━━━━━ DATA ━━━━━

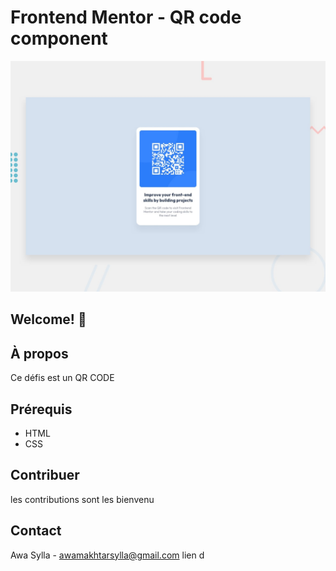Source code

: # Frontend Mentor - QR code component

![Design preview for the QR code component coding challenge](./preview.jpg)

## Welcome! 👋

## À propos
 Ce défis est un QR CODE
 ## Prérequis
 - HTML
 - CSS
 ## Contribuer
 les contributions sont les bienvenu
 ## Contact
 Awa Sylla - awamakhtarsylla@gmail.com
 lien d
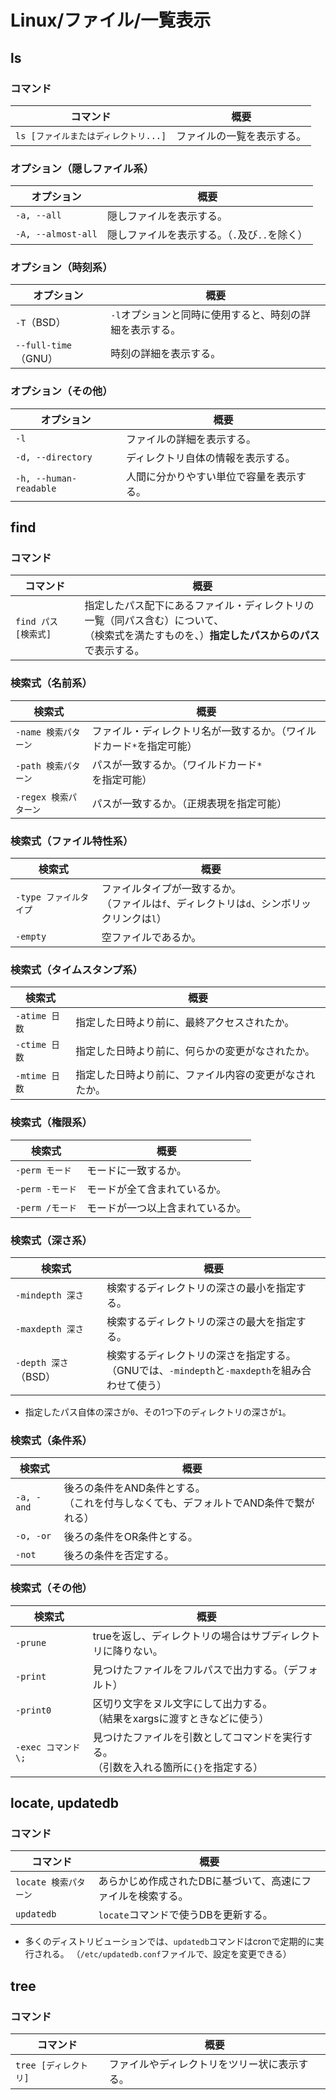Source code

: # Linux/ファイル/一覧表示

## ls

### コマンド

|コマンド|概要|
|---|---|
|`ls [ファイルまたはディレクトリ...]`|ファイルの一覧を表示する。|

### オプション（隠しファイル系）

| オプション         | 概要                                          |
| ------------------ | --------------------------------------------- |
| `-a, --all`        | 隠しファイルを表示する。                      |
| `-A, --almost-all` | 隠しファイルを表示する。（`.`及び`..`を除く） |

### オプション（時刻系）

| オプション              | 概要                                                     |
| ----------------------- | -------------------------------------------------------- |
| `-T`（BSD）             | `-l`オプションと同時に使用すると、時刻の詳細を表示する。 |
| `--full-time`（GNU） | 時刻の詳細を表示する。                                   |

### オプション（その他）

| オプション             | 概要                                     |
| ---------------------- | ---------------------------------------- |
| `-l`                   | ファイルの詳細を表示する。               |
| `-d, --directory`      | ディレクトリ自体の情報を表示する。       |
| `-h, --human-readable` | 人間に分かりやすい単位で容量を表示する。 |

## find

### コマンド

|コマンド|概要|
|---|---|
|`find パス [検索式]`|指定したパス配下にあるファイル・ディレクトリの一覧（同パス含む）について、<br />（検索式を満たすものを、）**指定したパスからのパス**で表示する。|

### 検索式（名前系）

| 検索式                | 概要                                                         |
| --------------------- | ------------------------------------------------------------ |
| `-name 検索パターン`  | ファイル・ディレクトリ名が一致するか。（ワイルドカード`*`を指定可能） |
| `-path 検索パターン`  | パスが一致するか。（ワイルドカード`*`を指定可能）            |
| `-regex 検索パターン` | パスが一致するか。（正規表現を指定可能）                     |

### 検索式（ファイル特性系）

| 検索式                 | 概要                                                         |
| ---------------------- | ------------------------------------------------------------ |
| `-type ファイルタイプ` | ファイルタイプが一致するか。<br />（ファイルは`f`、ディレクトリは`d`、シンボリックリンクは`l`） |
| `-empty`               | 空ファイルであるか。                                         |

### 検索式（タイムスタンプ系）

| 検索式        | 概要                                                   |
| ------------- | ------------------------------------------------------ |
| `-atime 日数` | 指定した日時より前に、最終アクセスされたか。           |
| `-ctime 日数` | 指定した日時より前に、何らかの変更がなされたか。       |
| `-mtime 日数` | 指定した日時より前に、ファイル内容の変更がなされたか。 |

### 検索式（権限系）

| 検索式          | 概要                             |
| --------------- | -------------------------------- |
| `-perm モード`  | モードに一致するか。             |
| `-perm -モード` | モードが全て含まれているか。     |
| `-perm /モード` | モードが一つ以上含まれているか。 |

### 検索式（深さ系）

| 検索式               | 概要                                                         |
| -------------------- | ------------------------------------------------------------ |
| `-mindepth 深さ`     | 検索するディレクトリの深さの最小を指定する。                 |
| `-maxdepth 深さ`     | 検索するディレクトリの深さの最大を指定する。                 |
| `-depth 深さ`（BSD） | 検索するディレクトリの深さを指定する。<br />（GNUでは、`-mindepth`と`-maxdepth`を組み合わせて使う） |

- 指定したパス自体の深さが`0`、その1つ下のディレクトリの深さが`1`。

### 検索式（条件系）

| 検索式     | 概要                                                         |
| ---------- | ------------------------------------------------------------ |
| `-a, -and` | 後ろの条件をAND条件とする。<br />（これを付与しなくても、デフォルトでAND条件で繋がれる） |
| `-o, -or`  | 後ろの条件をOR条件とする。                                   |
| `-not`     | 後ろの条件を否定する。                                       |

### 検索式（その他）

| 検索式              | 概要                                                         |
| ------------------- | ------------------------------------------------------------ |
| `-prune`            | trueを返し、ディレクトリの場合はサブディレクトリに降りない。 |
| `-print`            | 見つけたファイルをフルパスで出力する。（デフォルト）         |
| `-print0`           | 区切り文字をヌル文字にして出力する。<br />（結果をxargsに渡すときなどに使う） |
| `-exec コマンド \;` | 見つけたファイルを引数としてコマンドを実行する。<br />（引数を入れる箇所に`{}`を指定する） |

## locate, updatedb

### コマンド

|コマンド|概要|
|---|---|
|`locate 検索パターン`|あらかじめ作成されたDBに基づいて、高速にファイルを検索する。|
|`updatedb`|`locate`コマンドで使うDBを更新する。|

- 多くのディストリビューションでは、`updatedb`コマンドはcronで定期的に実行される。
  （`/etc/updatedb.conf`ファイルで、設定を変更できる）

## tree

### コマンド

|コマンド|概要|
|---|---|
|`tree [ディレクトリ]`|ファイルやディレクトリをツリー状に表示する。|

━━━━━

### [PROBLEM]
Take from the listing above each line in which the string "隠しファイルを表示する" is found.

### [TASK RESULT]
| `-a, --all`        | 隠しファイルを表示する。                      |
| `-A, --almost-all` | 隠しファイルを表示する。（`.`及び`..`を除く） |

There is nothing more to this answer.